The blood underneath her nails bothered her.
Cheap, stupid, useless gloves, the girl thought in annoyance. She had even worn two layers of them tonight, but a rare errant slash from the knife had sliced through both layers, and now the blood had gotten on her hands. Stupid. On any other night, she would have stopped and— carefully, methodically— scraped the scarlet flakes out from under her nails, one line after another. But she had no time right now.
No time, no time.
Moonlight cut across the floor of the mansion, illuminating part of the man’s naked body. He bled strangely, the girl thought,compared with the others. The blood just pooled beneath him in a perfect circle, like a disk of smooth frosting on a cake.
She sighed again and stuffed her canister of red spray paint into her backpack, then grabbed a few of the rags strewn on the floor. On the wall beside her was the symbol she had just hurriedly finished drawing.
They had mistimed everything tonight, from the unexpected complications of Sir Grant’s security system at the entrance of the mansion to the surprise of him seeing them first instead of being sound asleep. They were running late. She hated running late.

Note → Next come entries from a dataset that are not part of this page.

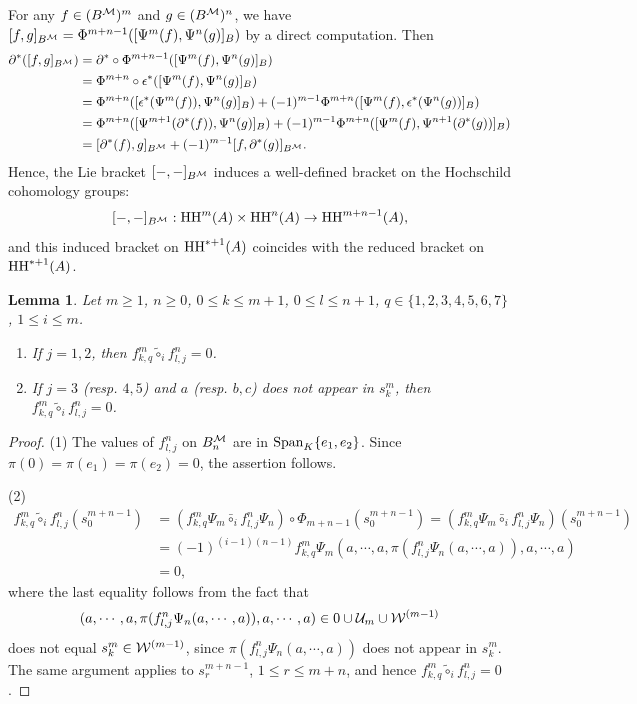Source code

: \documentclass[10pt, reqno]{amsart}
\newtheorem{lem}[theorem]{Lemma}
\theoremstyle{definition}
\theoremstyle{remark}
\numberwithin{equation}{section}
\begin{document}
For any \(f\in (B^{\calM})^m \) and \(g\in (B^{\calM})^n\), we have $[f,g]_{B^{\calM}} = \Phi^{m+n-1} ([\Psi^{m}(f), \Psi^{n}(g)]_B)$ by a direct computation. Then
\[\begin{aligned}
    \partial^*([f,g]_{B^{\calM}}) &= \partial^*\circ \Phi^{m+n-1} ([\Psi^{m}(f), \Psi^{n}(g)]_B) \\
    &= \Phi^{m+n}\circ\epsilon^* ([\Psi^{m}(f), \Psi^{n}(g)]_B) \\
    &= \Phi^{m+n} ([\epsilon^*(\Psi^{m}(f)), \Psi^{n}(g)]_B) +(-1)^{m-1} \Phi^{m+n} ([\Psi^{m}(f), \epsilon^*(\Psi^{n}(g))]_B)\\
    &=\Phi^{m+n} ([\Psi^{m+1}(\partial^*(f)), \Psi^{n}(g)]_B) +(-1)^{m-1}  \Phi^{m+n} ([\Psi^{m}(f), \Psi^{n+1}(\partial^*(g))]_B) \\
    &=[\partial^*(f),g]_{B^{\calM}} + (-1)^{m-1} [f, \partial^*(g)]_{B^{\calM}}.
\end{aligned} \]
Hence, the Lie bracket \([-, -]_{B^{\calM}}\) induces a well-defined bracket on the Hochschild cohomology groups:
\[[-,-]_{B^{\calM}}: \rmHH^m(A) \times \rmHH^n(A) \to \rmHH^{m+n-1}(A),\]
and this induced bracket on \(\rmHH^{*+1}(A)\) coincides with the reduced bracket on \(\rmHH^{*+1}(A)\).

\begin{lem} \label{lem: easy circle product}
    Let \(m\ge 1\), \(n\ge 0\), \(0\le k \le m+1\), \(0\le l \le n+1\), \(q\in \{1,2,3,4,5,6,7\}\), \(1 \le i \le m\).
    \begin{enumerate}
        \item If \(j=1,2\), then \(f_{k,q}^m \tilde{\circ}_i f_{l,j}^n =0\).
        \item If \(j=3\) \textup{(}resp. \(4,5\)\textup{)} and \(a\) \textup{(}resp. \(b,c\)\textup{)} does not appear in \(s_k^m\), then \(f_{k,q}^m \tilde{\circ}_i f_{l,j}^n =0\).
    \end{enumerate}
\end{lem}

\begin{proof}
    (1) The values of \(f_{l,j}^n\) on $B_n^{\calM}$ are in \(\Span_K\{e_1,e_2\}\). Since \(\pi(0)= \pi(e_1)=\pi (e_2)=0\), the assertion follows.
    
    (2) \[\begin{aligned}
        f_{k,q}^m \tilde{\circ}_i f_{l,j}^n(s_0^{m+n-1}) &=(f_{k,q}^m\Psi_m \bar{\circ} _i f_{l,j}^n\Psi_n)\circ\Phi_{m+n-1}(s_0^{m+n-1})= (f_{k,q}^m\Psi_m \bar{\circ} _i f_{l,j}^n\Psi_n)(s_0^{m+n-1})\\
        &= (-1)^{(i-1)(n-1)}f_{k,q}^m\Psi_m(a,\cdots,a,\pi(f_{l,j}^n\Psi_n(a,\cdots,a)),a,\cdots,a)\\
       &=0,
     \end{aligned}\]
   where the last equality follows from the fact that 
   $$(a,\cdots,a,\pi(f_{l,j}^n\Psi_n(a,\cdots,a)),a,\cdots,a) \in {0}\cup \calU_m\cup \calW^{(m-1)}$$ does not equal \(s_k^m \in \calW^{(m-1)}\), since $\pi(f_{l,j}^n\Psi_n(a,\cdots,a))$ does not appear in \(s_k^m\). The same argument applies to \(s_r^{m+n-1}\), \(1\le r \le m+n\), and hence \( f_{k,q}^m \tilde{\circ}_i f_{l,j}^n=0\).
\end{proof}
\end{document}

She hurried around the bedroom chamber, gathering their tools and stuffing them all into her backpack. The moonlight illuminated her features in regular intervals as she moved past the row of windows. Her mother used to tell her that she had doll- like features,had been doll- like since birth— large, liquid- dark eyes; long, long lashes; a slender nose and a rosebud of a mouth; porcelain skin. Her eyebrows cut straight and soft across her brow, giving her an expression that looked permanently vulnerable.
That was the thing about her. No one ever saw what mattered until it was too late. Until their blood stained her fingernails.
Her hair had come undone in all the rush, tumbling in a river of black over her shoulders, and she paused to whip it back up into a knot. No doubt a strand or two had come loose and were now lying somewhere on the floor, leaving a clue for the police to follow. But no matter— if she could just escape from here in time. What a messy getaway, so uncharacteristic of her.